‘Thanks,’ said Olive, but nothing could ruin this moment. She wanted to savour it. Mog may never see her work, but Olive wanted to keep living the time when her paintings were up there, centre-front.
‘Well, you do talk to people’s knees,’ said Pip. ‘Still, well done. It’s just like in a proper gallery. Can I get your autograph?’ Pip thumped her sister on the arm.
The bell rang and a bunch of Year 9s, as tall as Mog, burst in from the gym.
‘Take them down, take them down! I don’t want them to see.’ Olive grated her nail along her bottom teeth.
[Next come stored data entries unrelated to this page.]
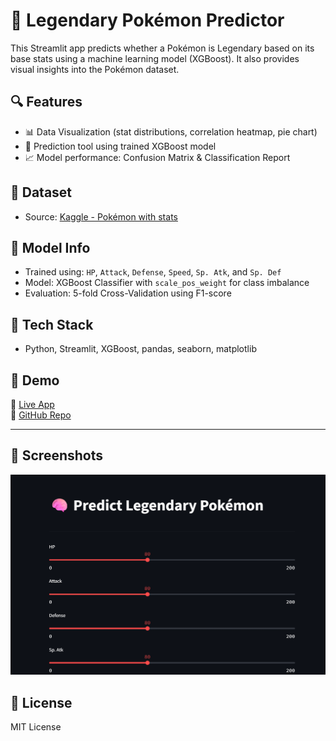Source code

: # 🧠 Legendary Pokémon Predictor

This Streamlit app predicts whether a Pokémon is Legendary based on its base stats using a machine learning model (XGBoost). It also provides visual insights into the Pokémon dataset.

## 🔍 Features

- 📊 Data Visualization (stat distributions, correlation heatmap, pie chart)
- 🔮 Prediction tool using trained XGBoost model
- 📈 Model performance: Confusion Matrix & Classification Report

## 📂 Dataset

- Source: [Kaggle - Pokémon with stats](https://www.kaggle.com/datasets/abcsds/pokemon)

## 🧠 Model Info

- Trained using: `HP`, `Attack`, `Defense`, `Speed`, `Sp. Atk`, and `Sp. Def`
- Model: XGBoost Classifier with `scale_pos_weight` for class imbalance
- Evaluation: 5-fold Cross-Validation using F1-score

## 🚀 Tech Stack

- Python, Streamlit, XGBoost, pandas, seaborn, matplotlib

## 📎 Demo

🔗 [Live App](https://legendary-pokemon-predictor.streamlit.app)  
📘 [GitHub Repo](https://github.com/lakshhttps/legendary-pokemon-predictor)

---

## 📸 Screenshots

![App Screenshot](screenshot.png)

## 📜 License

MIT License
‘Olive, you’re nuts. You were gloating twenty seconds ago.’
‘That was with family, and I was not gloating.’ At that moment, Olive would rather have been back in front of Mathilda and Amelia than waiting for the approaching big girls. ‘I love my pictures being here, but I don’t want anyone to see them. I can’t explain it.’ Olive ducked behind the display board.
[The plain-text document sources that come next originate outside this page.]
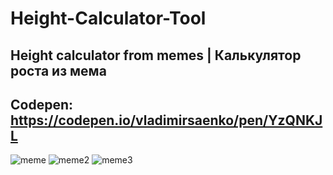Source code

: # Height-Calculator-Tool

## Height calculator from memes | Калькулятор роста из мема

## Codepen: https://codepen.io/vladimirsaenko/pen/YzQNKJL

![meme](https://user-images.githubusercontent.com/56477695/132377540-67c5b50a-48ee-4834-a9f3-fb8cf3027268.jpg)
![meme2](https://user-images.githubusercontent.com/56477695/132377570-ba7a5159-2d1a-433d-b7e6-e893b548c258.jpg)
![meme3](https://user-images.githubusercontent.com/56477695/132377573-3a920e11-e7a8-4b44-a9b2-bbdfa0b5dd7d.jpg)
Pip followed. ‘Don’t worry about it. They’re great, I promise.’
Olive put her index finger to her mouth in a desperate shush. The big girls were now directly in front of the display. Olive could see their racehorse calves under the board.
‘Hey, check this out,’ said one of the Year 9 girls. ‘Can you believe that was done by a Year 7?’
‘Not bad,’ said another.
‘Olive Garnaut,’ said a third, pronouncing it ‘Gar-nort’ instead of ‘Gar-no’. ‘Who’s that?’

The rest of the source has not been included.